I ran back home, my heart pounding loudly in my ribcages. I burst through the front door panting heavily. Lo and behold, sitting in the lounge talking jovially with mother was—
“Grandma!” I exclaimed, surprised and bewildered at the same time.
“Ah, my dear, you are just in time,” mother said lightly. “Your grandmother was just telling me how she feels she needs to retire from her Prophesying job in the park. No offense Rolena, but I was never the one to believe in those future-telling crap.”
“None taken, dear,” grandmother replied with a smile.
“Well, why don’t you two talk while I go prepare dinner? It’s roast beef and mashed potatoes tonight,” mother sang and skipped out of the room.
Solemnly, I turned to face her. Grandmother did the same, fixing both of her eyes on me, looking at me intently. I frowned even more.
“Why the long face, dear?” she inquired.
“Grandma, your Eye…it’s expired, hasn’t it?” I asked even though I knew the answer already.
“Ah, and so it has,” she replied pleasantly.
“But how can you be so calm about this?” I asked. “Your Eye has been a part of you and your magical powers for years!”
“And why mustn’t I remain calm?” she said back, still in an unnervingly calm way. “ Loss is inevitable. I admit that I will miss my powers greatly. However, there is nothing to regret, for I used my Eye’s powers to the fullest, and people shall always remember it.

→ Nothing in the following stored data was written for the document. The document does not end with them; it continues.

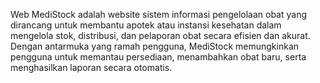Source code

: Web MediStock adalah website sistem informasi pengelolaan obat yang dirancang untuk membantu apotek atau instansi kesehatan dalam mengelola stok, distribusi, dan pelaporan obat secara efisien dan akurat. Dengan antarmuka yang ramah pengguna, MediStock memungkinkan pengguna untuk memantau persediaan, menambahkan obat baru, serta menghasilkan laporan secara otomatis.
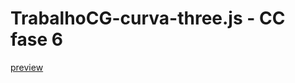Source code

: # TrabalhoCG-curva-three.js - CC fase 6
[preview](https://savitzki.github.io/TrabalhoCG-curva-three.js/)
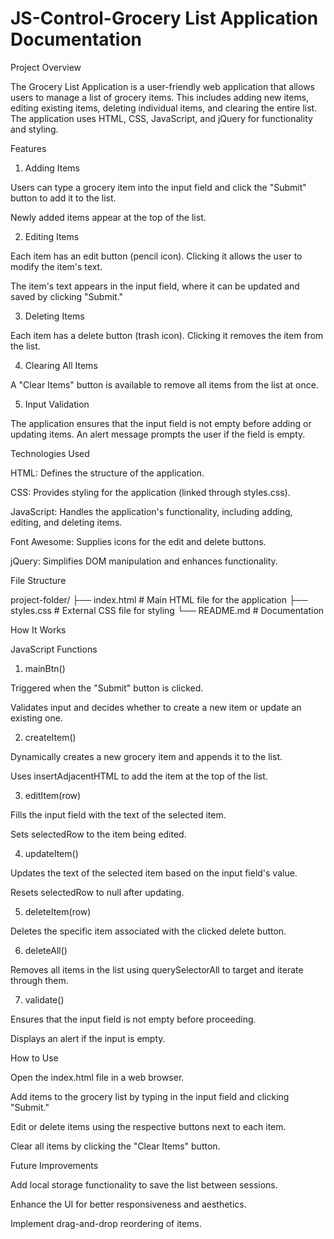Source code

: # JS-Control-Grocery List Application Documentation

Project Overview

The Grocery List Application is a user-friendly web application that allows users to manage a list of grocery items. This includes adding new items, editing existing items, deleting individual items, and clearing the entire list. The application uses HTML, CSS, JavaScript, and jQuery for functionality and styling.

Features

1. Adding Items

Users can type a grocery item into the input field and click the "Submit" button to add it to the list.

Newly added items appear at the top of the list.

2. Editing Items

Each item has an edit button (pencil icon). Clicking it allows the user to modify the item's text.

The item's text appears in the input field, where it can be updated and saved by clicking "Submit."

3. Deleting Items

Each item has a delete button (trash icon). Clicking it removes the item from the list.

4. Clearing All Items

A "Clear Items" button is available to remove all items from the list at once.

5. Input Validation

The application ensures that the input field is not empty before adding or updating items. An alert message prompts the user if the field is empty.

Technologies Used

HTML: Defines the structure of the application.

CSS: Provides styling for the application (linked through styles.css).

JavaScript: Handles the application's functionality, including adding, editing, and deleting items.

Font Awesome: Supplies icons for the edit and delete buttons.

jQuery: Simplifies DOM manipulation and enhances functionality.

File Structure

project-folder/
├── index.html       # Main HTML file for the application
├── styles.css       # External CSS file for styling
└── README.md        # Documentation

How It Works

JavaScript Functions

1. mainBtn()

Triggered when the "Submit" button is clicked.

Validates input and decides whether to create a new item or update an existing one.

2. createItem()

Dynamically creates a new grocery item and appends it to the list.

Uses insertAdjacentHTML to add the item at the top of the list.

3. editItem(row)

Fills the input field with the text of the selected item.

Sets selectedRow to the item being edited.

4. updateItem()

Updates the text of the selected item based on the input field's value.

Resets selectedRow to null after updating.

5. deleteItem(row)

Deletes the specific item associated with the clicked delete button.

6. deleteAll()

Removes all items in the list using querySelectorAll to target and iterate through them.

7. validate()

Ensures that the input field is not empty before proceeding.

Displays an alert if the input is empty.

How to Use

Open the index.html file in a web browser.

Add items to the grocery list by typing in the input field and clicking "Submit."

Edit or delete items using the respective buttons next to each item.

Clear all items by clicking the "Clear Items" button.

Future Improvements

Add local storage functionality to save the list between sessions.

Enhance the UI for better responsiveness and aesthetics.

Implement drag-and-drop reordering of items.




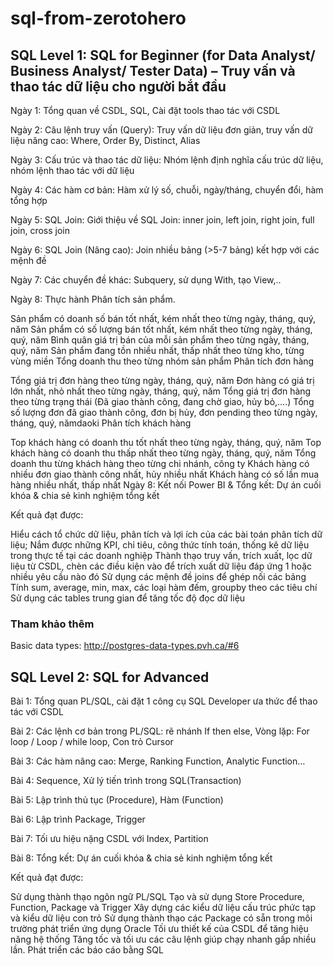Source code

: # sql-from-zerotohero

## SQL Level 1: SQL for Beginner (for Data Analyst/ Business Analyst/ Tester Data) – Truy vấn và thao tác dữ liệu cho người bắt đầu

Ngày 1: Tổng quan về CSDL, SQL, Cài đặt tools thao tác với CSDL

Ngày 2: Câu lệnh truy vấn (Query): Truy vấn dữ liệu đơn giản, truy vấn dữ liệu nâng cao: Where, Order By, Distinct, Alias

Ngày 3: Cấu trúc và thao tác dữ liệu: Nhóm lệnh định nghĩa cấu trúc dữ liệu, nhóm lệnh thao tác với dữ liệu

Ngày 4: Các hàm cơ bản: Hàm xử lý số, chuỗi, ngày/tháng, chuyển đổi, hàm tổng hợp

Ngày 5: SQL Join: Giới thiệu về SQL Join: inner join, left join, right join, full join, cross join

Ngày 6: SQL Join (Nâng cao): Join nhiều bảng (>5-7 bảng) kết hợp với các mệnh đề

Ngày 7: Các chuyển đề khác: Subquery, sử dụng With, tạo View,..

Ngày 8: Thực hành
Phân tích sản phẩm. 

Sản phẩm có doanh số bán tốt nhất, kém nhất theo từng ngày, tháng, quý, năm
Sản phẩm có số lượng bán tốt nhất, kém nhất theo từng ngày, tháng, quý, năm
Bình quân giá trị bán của mỗi sản phẩm theo từng ngày, tháng, quý, năm
Sản phẩm đang tồn nhiều nhất, thấp nhất theo từng kho, từng vùng miền
Tổng doanh thu theo từng nhóm sản phẩm
Phân tích đơn hàng

Tổng giá trị đơn hàng theo từng ngày, tháng, quý, năm
Đơn hàng có giá trị lớn nhất, nhỏ nhất theo từng ngày, tháng, quý, năm
Tổng giá trị đơn hàng theo từng trạng thái (Đã giao thành công, đang chờ giao, hủy bỏ,….)
Tổng số lượng đơn đã giao thành công, đơn bị hủy, đơn pending theo từng ngày, tháng, quý, nămdaoki
Phân tích khách hàng

Top khách hàng có doanh thu tốt nhất theo từng ngày, tháng, quý, năm
Top khách hàng có doanh thu thấp nhất theo từng ngày, tháng, quý, năm
Tổng doanh thu từng khách hàng theo từng chi nhánh, công ty
Khách hàng có nhiều đơn giao thành công nhất, hủy nhiều nhất
Khách hàng có số lần mua hàng nhiều nhất, thấp nhất
Ngày 8: Kết nối Power BI & Tổng kết: Dự án cuối khóa & chia sẻ kinh nghiệm tổng kết

Kết quả đạt được:

Hiểu cách tổ chức dữ liệu, phân tích và lợi ích của các bài toán phân tích dữ liệu;
Nắm được những KPI, chỉ tiêu, công thức tính toán, thống kê dữ liệu trong thực tế tại các doanh nghiệp
Thành thạo truy vấn, trích xuất, lọc dữ liệu từ CSDL, chèn các điều kiện vào để trích xuất dữ liệu đáp ứng 1 hoặc nhiều yêu cầu nào đó
Sử dụng các mệnh đề joins để ghép nối các bảng 
Tính sum, average, min, max, các loại hàm đếm, groupby theo các tiêu chí
Sử dụng các tables trung gian để tăng tốc độ đọc dữ liệu

### Tham khảo thêm

Basic data types:
http://postgres-data-types.pvh.ca/#6

## SQL Level 2: SQL for Advanced

Bài 1: Tổng quan PL/SQL, cài đặt 1 công cụ SQL Developer ưa thức để thao tác với CSDL

Bài 2: Các lệnh cơ bản trong PL/SQL: rẽ nhánh If then else, Vòng lặp: For loop / Loop / while loop, Con trỏ Cursor

Bài 3: Các hàm nâng cao: Merge, Ranking Function, Analytic Function…

Bài 4: Sequence, Xử lý tiến trình trong SQL(Transaction)

Bài 5: Lập trình thủ tục (Procedure), Hàm (Function)

Bài 6: Lập trình Package, Trigger

Bài 7: Tối ưu hiệu nặng CSDL với Index, Partition

Bài 8: Tổng kết: Dự án cuối khóa & chia sẻ kinh nghiệm tổng kết

Kết quả đạt được:

Sử dụng thành thạo ngôn ngữ PL/SQL
Tạo và sử dụng Store Procedure, Function, Package và Trigger
Xây dựng các kiểu dữ liệu cấu trúc phức tạp và kiểu dữ liệu con trỏ
Sử dụng thành thạo các Package có sẵn trong môi trường phát triển ứng dụng Oracle
Tối ưu thiết kế của CSDL để tăng hiệu năng hệ thống
Tăng tốc và tối ưu các câu lệnh giúp chạy nhanh gấp nhiều lần.
Phát triển các báo cáo bằng SQL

And to that, I am content.”
“Whose—” I was about to ask but grandmother cut in.
“And I’m afraid you must do the same, my dear,” she said, this time solemnly.
I stared at her, feeling confused.
“Last night, I Gazed into my Crystal Ball,” grandmother put on a low misty voice she used with her customers, ‘to increase the effect’ she once told me, “and I Saw that you, my dear, in the not so far future will experience a great loss. You will feel extremely sad, but because of a preaching from a highly formidable old lady, you will get over the loss quickly.”
“And pray tell what the loss is going to be?” I asked, smirking slightly.
“All in due time, dear. Remember what I said,” was all she replied with another wink. This time, it was not so subtle.
It wasn’t until eight months later that I finally found out what my great loss was…at grandmother’s funeral. As I watched the coffin being carried past, all of grandmother’s words of wisdom floated through my head, as if a tape recorder was playing in my head.
“All in due time.” I muttered, and sighed.
“What was that?” mother, who stood beside me, asked.
“Nothing,” was all I replied, pleasantly.

~~The End~~

* Footnote: The Eye is a medium through Present and Future, so usually when not being used, it is ‘suspended’ between Present and Future. In other words, it is not looking anywhere specific. And so, the Eye always has a faraway look to it. Usually it should not look straight at you, and much less, even capable of winking.